Activity: For this task, extract exactly the lines of the data below, from the line containing "European Research Council" through the last one, with pictures left out.

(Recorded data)
**********

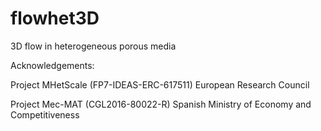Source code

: # flowhet3D
3D flow in heterogeneous porous media

Acknowledgements:

 Project MHetScale (FP7-IDEAS-ERC-617511)
         European Research Council

 Project Mec-MAT (CGL2016-80022-R)
         Spanish Ministry of Economy and Competitiveness

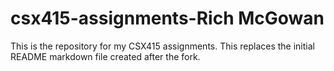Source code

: # csx415-assignments-Rich McGowan

This is the repository for my CSX415 assignments. This replaces the initial README markdown file created after the fork.


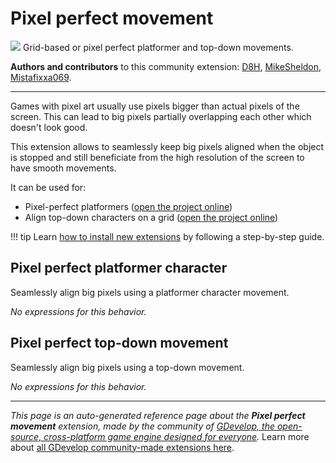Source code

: # Pixel perfect movement

<img src="https://resources.gdevelop-app.com/assets/Icons/Line Hero Pack/Master/SVG/Graphic Design/Graphic Design_grid.svg" class="extension-icon"></img>
Grid-based or pixel perfect platformer and top-down movements.

**Authors and contributors** to this community extension: [D8H](https://gd.games/D8H), [MikeSheldon](https://gd.games/MikeSheldon), [Mistafixxa069](https://gd.games/Mistafixxa069).

---

Games with pixel art usually use pixels bigger than actual pixels of the screen. This can lead to big pixels partially overlapping each other which doesn't look good.

This extension allows to seamlessly keep big pixels aligned when the object is stopped and still beneficiate from the high resolution of the screen to have smooth movements.

It can be used for:

* Pixel-perfect platformers ([open the project online](https://editor.gdevelop.io/?project=example://platformer-with-tilemap))
* Align top-down characters on a grid ([open the project online](https://editor.gdevelop.io/?project=example://top-down-grid-movement))

!!! tip
    Learn [how to install new extensions](/gdevelop5/extensions/search) by following a step-by-step guide.



## Pixel perfect platformer character 

Seamlessly align big pixels using a platformer character movement. 

_No expressions for this behavior._


## Pixel perfect top-down movement 

Seamlessly align big pixels using a top-down movement. 

_No expressions for this behavior._


---

*This page is an auto-generated reference page about the **Pixel perfect movement** extension, made by the community of [GDevelop, the open-source, cross-platform game engine designed for everyone](https://gdevelop.io/).* Learn more about [all GDevelop community-made extensions here](/gdevelop5/extensions).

**********

Exercise output:
         European Research Council

 Project Mec-MAT (CGL2016-80022-R)
         Spanish Ministry of Economy and Competitiveness

Source code

: # csx415-assignments-Rich McGowan

This is the repository for my CSX415 assignments. This replaces the initial README markdown file created after the fork.


Source code

: # Pixel perfect movement

<img src="https://resources.gdevelop-app.com/assets/Icons/Line Hero Pack/Master/SVG/Graphic Design/Graphic Design_grid.svg" class="extension-icon"></img>
Grid-based or pixel perfect platformer and top-down movements.

**Authors and contributors** to this community extension: [D8H](https://gd.games/D8H), [MikeSheldon](https://gd.games/MikeSheldon), [Mistafixxa069](https://gd.games/Mistafixxa069).

---

Games with pixel art usually use pixels bigger than actual pixels of the screen. This can lead to big pixels partially overlapping each other which doesn't look good.

This extension allows to seamlessly keep big pixels aligned when the object is stopped and still beneficiate from the high resolution of the screen to have smooth movements.

It can be used for:

* Pixel-perfect platformers ([open the project online](https://editor.gdevelop.io/?project=example://platformer-with-tilemap))
* Align top-down characters on a grid ([open the project online](https://editor.gdevelop.io/?project=example://top-down-grid-movement))

!!! tip
    Learn [how to install new extensions](/gdevelop5/extensions/search) by following a step-by-step guide.



## Pixel perfect platformer character 

Seamlessly align big pixels using a platformer character movement. 

_No expressions for this behavior._


## Pixel perfect top-down movement 

Seamlessly align big pixels using a top-down movement. 

_No expressions for this behavior._


---

*This page is an auto-generated reference page about the **Pixel perfect movement** extension, made by the community of [GDevelop, the open-source, cross-platform game engine designed for everyone](https://gdevelop.io/).* Learn more about [all GDevelop community-made extensions here](/gdevelop5/extensions).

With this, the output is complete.